──────── Given entries ────────

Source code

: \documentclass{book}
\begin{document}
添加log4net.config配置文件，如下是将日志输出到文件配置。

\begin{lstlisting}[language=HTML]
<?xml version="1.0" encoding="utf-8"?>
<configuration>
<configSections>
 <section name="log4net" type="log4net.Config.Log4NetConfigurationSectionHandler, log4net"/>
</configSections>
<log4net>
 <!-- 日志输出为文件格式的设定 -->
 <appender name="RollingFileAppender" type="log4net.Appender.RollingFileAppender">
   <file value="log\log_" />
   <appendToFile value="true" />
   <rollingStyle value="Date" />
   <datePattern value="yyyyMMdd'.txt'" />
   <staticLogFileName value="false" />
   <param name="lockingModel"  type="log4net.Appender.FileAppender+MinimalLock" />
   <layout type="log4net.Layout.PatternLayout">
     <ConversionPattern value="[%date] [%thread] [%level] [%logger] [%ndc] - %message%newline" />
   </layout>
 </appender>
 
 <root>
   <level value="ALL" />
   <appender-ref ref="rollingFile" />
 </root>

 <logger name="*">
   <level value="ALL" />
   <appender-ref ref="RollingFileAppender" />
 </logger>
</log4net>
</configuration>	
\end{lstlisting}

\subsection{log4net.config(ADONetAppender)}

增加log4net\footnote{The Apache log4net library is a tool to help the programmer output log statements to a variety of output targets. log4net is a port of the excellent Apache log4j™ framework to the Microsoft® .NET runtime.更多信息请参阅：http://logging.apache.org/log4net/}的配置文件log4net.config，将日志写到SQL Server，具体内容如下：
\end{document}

────────

= Work task =
Out of the records above, pull the lines that include the word "layout".

= Answer area =
   <layout type="log4net.Layout.PatternLayout">
   </layout>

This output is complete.